> [TASK STATEMENT]
After locating the line that contains "- Display the uploaded image" in the records below, write out exactly that line and each line after it through the one that contains "- If you want", and nothing else.
##### EXERCISE DATA
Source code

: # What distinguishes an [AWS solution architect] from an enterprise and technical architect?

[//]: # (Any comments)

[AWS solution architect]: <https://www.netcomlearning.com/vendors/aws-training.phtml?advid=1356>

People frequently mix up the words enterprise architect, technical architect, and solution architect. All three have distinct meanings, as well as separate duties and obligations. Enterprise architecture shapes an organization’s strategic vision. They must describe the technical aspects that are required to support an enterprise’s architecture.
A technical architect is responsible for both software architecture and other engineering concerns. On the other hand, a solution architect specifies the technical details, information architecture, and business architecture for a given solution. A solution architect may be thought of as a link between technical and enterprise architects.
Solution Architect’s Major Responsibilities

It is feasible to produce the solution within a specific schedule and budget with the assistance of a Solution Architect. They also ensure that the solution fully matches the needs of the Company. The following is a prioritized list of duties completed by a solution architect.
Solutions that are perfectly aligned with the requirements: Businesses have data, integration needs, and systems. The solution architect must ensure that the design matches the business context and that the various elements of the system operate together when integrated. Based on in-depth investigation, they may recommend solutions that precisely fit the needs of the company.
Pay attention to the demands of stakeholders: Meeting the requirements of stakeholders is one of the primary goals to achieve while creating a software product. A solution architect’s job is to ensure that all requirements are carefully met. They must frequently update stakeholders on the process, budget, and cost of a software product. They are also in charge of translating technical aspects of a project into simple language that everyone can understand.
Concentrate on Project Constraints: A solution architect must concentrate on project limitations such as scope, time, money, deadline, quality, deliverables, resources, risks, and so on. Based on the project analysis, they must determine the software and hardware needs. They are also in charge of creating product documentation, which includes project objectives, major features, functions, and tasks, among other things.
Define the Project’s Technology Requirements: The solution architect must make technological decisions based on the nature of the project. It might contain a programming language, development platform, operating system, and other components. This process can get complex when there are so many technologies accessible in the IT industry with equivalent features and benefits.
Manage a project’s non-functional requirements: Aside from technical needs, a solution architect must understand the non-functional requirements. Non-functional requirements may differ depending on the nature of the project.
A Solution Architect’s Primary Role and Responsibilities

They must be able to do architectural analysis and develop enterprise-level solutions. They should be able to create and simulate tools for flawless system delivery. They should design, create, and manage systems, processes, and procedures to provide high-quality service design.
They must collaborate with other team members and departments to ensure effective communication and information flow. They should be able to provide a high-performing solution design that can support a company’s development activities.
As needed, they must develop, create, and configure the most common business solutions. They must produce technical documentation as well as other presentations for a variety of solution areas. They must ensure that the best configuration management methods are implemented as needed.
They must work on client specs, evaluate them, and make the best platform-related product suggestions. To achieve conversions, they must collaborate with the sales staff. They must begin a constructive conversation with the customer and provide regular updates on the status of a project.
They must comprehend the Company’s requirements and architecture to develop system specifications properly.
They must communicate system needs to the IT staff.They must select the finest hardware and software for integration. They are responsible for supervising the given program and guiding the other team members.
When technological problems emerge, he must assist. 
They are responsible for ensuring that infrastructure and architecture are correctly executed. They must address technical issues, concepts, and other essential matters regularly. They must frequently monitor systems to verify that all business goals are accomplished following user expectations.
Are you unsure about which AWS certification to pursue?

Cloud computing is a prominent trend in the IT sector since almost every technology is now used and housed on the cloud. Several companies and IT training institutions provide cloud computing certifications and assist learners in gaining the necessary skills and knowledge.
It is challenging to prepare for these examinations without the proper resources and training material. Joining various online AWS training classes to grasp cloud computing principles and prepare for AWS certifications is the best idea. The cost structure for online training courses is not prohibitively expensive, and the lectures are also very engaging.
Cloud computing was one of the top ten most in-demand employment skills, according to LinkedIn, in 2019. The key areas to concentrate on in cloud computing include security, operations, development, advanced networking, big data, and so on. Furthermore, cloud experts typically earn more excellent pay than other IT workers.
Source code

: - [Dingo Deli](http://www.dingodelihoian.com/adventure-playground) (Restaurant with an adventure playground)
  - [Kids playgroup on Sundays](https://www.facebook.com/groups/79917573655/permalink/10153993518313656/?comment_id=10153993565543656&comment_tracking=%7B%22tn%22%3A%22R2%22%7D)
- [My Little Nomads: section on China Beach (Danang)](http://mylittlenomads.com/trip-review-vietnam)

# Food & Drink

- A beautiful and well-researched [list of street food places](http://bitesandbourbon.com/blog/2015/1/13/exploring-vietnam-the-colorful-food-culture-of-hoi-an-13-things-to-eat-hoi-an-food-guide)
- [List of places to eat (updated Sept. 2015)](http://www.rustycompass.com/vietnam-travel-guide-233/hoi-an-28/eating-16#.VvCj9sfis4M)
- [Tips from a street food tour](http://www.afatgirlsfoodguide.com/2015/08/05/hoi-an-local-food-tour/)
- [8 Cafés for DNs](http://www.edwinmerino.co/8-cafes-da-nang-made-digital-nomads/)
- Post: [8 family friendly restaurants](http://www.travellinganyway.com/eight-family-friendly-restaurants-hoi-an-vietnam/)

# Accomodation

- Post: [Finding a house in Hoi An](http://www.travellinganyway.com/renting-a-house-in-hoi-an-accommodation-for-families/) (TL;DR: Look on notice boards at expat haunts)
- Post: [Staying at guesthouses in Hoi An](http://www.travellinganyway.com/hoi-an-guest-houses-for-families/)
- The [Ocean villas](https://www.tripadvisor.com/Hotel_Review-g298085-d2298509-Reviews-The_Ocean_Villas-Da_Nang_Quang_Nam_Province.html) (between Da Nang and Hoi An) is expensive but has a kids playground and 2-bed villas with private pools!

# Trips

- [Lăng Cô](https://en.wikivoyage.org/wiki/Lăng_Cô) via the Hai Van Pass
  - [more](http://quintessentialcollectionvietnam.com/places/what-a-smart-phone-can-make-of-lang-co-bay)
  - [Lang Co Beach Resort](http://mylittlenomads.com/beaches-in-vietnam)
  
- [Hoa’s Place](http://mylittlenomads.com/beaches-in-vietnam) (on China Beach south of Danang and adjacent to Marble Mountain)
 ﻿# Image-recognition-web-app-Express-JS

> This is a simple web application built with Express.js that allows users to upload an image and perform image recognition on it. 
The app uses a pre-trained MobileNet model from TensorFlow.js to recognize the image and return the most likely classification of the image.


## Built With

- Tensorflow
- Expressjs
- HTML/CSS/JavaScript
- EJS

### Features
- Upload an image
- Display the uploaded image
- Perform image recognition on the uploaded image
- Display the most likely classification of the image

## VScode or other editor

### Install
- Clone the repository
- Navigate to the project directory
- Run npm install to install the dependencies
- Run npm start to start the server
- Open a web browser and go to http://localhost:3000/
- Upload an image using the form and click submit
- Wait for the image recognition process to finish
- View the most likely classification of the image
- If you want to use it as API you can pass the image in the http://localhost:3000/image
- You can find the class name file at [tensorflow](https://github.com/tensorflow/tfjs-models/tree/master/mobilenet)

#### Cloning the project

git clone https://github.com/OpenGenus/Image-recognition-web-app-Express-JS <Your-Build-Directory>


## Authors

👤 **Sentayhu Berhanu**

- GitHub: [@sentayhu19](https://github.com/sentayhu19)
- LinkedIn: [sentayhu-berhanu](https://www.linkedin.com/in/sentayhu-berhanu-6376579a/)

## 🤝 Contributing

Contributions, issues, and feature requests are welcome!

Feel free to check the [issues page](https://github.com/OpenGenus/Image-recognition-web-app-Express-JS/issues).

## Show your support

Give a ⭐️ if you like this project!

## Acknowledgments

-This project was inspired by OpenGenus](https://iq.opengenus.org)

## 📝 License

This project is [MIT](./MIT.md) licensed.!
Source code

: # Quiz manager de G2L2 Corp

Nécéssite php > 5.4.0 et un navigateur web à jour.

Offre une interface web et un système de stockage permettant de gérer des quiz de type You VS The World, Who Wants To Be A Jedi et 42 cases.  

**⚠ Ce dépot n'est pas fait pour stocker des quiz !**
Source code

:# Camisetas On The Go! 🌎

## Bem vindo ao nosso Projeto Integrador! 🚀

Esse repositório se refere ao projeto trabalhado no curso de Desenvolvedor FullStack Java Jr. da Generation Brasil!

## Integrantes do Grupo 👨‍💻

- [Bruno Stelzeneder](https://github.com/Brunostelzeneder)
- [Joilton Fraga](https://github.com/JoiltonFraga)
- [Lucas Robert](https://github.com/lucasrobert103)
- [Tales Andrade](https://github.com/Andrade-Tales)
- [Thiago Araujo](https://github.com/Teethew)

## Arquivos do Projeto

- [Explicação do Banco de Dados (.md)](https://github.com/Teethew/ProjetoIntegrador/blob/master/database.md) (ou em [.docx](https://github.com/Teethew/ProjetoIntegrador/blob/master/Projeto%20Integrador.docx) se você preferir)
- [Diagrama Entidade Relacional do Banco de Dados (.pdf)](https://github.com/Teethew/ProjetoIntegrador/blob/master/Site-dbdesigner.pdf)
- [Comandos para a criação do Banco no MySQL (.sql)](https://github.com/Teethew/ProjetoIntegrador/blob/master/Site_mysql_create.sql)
##########
> [RESULT FOR THIS TASK]
- Display the uploaded image
- Perform image recognition on the uploaded image
- Display the most likely classification of the image

## VScode or other editor

### Install
- Clone the repository
- Navigate to the project directory
- Run npm install to install the dependencies
- Run npm start to start the server
- Open a web browser and go to http://localhost:3000/
- Upload an image using the form and click submit
- Wait for the image recognition process to finish
- View the most likely classification of the image
- If you want to use it as API you can pass the image in the http://localhost:3000/image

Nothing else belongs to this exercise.